[SUPPLIED ENTRIES]:
=== Section Start ===

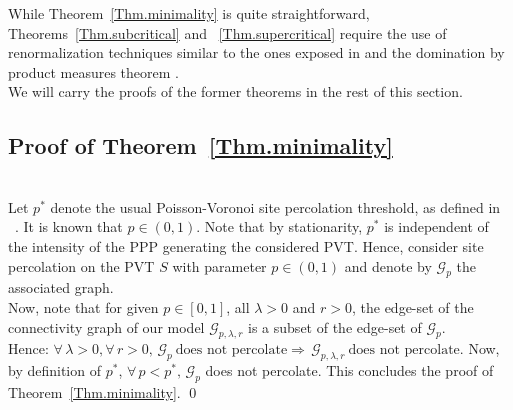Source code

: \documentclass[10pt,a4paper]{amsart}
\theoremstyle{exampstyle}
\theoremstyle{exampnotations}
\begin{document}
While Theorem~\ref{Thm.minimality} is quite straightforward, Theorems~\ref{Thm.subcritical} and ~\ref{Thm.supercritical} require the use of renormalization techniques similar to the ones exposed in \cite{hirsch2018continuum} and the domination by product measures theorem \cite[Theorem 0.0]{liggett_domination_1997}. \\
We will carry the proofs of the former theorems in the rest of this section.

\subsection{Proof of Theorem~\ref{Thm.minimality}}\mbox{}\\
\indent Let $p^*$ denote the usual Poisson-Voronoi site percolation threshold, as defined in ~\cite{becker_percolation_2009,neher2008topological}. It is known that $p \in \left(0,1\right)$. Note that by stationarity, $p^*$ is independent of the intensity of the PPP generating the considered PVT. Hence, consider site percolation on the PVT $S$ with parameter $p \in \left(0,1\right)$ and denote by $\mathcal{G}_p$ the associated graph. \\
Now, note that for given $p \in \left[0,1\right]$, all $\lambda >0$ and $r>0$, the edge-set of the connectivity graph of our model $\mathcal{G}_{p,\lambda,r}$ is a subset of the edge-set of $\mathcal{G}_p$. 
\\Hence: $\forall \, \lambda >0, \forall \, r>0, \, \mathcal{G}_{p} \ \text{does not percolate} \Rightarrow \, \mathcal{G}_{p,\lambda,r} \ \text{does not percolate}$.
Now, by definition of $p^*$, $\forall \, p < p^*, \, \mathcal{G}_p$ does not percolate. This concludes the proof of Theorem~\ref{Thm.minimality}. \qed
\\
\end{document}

=== Section End ===
=== Section Start ===

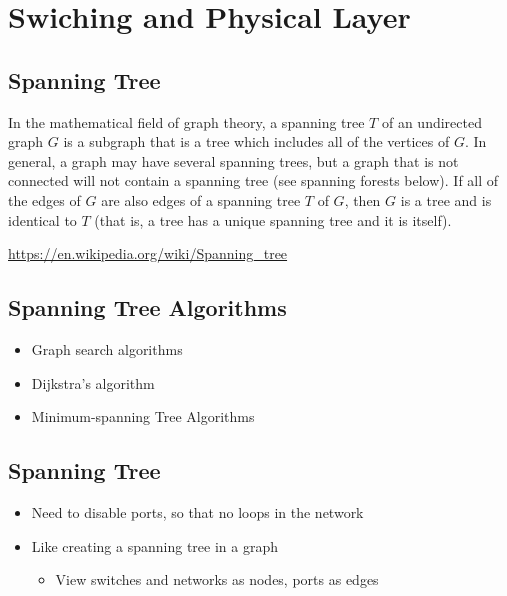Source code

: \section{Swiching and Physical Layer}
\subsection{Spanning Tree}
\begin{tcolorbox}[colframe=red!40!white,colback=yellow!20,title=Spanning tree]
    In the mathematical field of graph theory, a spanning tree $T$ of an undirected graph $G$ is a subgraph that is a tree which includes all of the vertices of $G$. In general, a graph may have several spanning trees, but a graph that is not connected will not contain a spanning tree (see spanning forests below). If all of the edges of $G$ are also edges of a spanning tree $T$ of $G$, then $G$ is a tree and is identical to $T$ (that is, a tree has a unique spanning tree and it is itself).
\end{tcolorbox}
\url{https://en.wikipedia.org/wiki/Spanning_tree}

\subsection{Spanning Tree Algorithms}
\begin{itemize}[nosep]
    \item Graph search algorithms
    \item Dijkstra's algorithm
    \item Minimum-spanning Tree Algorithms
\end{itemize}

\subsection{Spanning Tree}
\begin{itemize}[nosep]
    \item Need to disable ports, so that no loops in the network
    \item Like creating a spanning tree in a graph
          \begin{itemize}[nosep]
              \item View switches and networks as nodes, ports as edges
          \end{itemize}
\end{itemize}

=== Section End ===

[WHAT YOU HAVE TO DO]: Copy each line of the listing above that contains the word "forall".

[EXERCISE RESULT]:
\\Hence: $\forall \, \lambda >0, \forall \, r>0, \, \mathcal{G}_{p} \ \text{does not percolate} \Rightarrow \, \mathcal{G}_{p,\lambda,r} \ \text{does not percolate}$.
Now, by definition of $p^*$, $\forall \, p < p^*, \, \mathcal{G}_p$ does not percolate. This concludes the proof of Theorem~\ref{Thm.minimality}. \qed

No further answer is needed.